Paris-Saclay University uses AWS to advance data science through collaborative challenges

This is a guest post by Maria Teleńczuk, research engineer at the Paris-Saclay Center for Data Science (CDS), and Alexandre Gramfort, senior research scientist at INRIA, the French National Institute for Research in Digital Science and Technology. They explain how they adapted their open source data challenge platform RAMP to train the models submitted by the participants using Amazon Elastic Compute Cloud (Amazon EC2) Spot instances, and how they leveraged AWS to support three student challenges.

RAMP: How it all began

It took years of research and data collection to confirm that the Higgs boson exists. The story made headlines when it was eventually proven, but researchers wanted to dive deeper and understand more. That is why physicists and computer scientists at the European Organization for Nuclear Research (CERN), Paris-Saclay Center for Data Science (CDS), and other institutions organized a data challenge hosted on Kaggle, a popular online platform for data science competitions.

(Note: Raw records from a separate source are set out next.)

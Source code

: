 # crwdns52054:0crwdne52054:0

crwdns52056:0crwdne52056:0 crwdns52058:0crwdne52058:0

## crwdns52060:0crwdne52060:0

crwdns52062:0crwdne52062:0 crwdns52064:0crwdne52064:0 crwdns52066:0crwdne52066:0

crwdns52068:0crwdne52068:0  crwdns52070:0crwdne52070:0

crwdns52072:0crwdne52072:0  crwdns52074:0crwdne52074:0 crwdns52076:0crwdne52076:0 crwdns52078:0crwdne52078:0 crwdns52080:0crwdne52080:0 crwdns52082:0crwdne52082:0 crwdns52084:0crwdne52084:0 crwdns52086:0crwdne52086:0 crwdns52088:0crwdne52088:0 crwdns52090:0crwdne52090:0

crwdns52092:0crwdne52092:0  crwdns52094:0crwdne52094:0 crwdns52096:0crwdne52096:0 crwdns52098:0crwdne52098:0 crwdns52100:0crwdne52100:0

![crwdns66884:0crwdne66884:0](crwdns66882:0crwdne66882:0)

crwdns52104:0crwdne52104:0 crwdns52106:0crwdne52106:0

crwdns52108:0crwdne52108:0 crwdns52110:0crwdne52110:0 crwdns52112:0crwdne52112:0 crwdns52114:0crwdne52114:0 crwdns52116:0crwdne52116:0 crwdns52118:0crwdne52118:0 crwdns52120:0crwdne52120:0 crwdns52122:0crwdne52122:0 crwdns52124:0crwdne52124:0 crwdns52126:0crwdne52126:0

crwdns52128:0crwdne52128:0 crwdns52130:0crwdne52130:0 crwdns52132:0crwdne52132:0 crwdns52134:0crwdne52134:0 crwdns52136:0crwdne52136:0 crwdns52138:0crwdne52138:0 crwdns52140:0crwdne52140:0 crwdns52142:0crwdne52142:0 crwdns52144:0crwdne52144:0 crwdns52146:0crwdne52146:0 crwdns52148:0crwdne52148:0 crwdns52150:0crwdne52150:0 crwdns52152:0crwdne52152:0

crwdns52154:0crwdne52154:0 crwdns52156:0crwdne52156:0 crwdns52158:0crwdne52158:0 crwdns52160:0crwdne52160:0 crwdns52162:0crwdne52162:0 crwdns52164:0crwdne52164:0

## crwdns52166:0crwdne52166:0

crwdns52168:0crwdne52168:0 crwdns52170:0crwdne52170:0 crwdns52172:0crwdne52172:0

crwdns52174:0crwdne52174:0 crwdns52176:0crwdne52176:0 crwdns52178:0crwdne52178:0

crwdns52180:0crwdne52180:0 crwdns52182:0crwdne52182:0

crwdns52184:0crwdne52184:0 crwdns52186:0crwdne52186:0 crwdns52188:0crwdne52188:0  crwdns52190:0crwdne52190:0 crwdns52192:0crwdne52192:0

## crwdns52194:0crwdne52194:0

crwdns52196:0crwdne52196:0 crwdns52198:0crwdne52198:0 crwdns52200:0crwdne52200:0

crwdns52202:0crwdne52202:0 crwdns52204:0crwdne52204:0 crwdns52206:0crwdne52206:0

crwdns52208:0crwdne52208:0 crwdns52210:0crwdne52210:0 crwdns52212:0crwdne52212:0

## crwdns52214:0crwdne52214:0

The winner of the challenge was invited to the Paris-Saclay University to explain and share their solution, which would benefit physicists. The solution code was written in Lisp with some custom compilation tricks, making it a challenge for researchers to recompile this code on their systems. The challenge turned out to be on how to reuse the Lisp code, and not on understanding the algorithms conceptually.

That is how an idea emerged: creating an open-source prototyping system, available to anyone to accelerate the dissemination of machine learning (ML) in experimental science. Participants would submit their code and not just the results. Each solution would be evaluated on a remote server or in the cloud, enabling data scientists to focus on the prediction task. Solutions would then be ranked in a public leaderboard and, importantly, after the challenge all submissions would be made public to maximize the spreading of good ideas. This is how the RAMP platform (Rapid Analytics and Model Prototyping) was created and made available via open source. The CDS team also launched RAMP.studio to put RAMP in action and host their own challenges.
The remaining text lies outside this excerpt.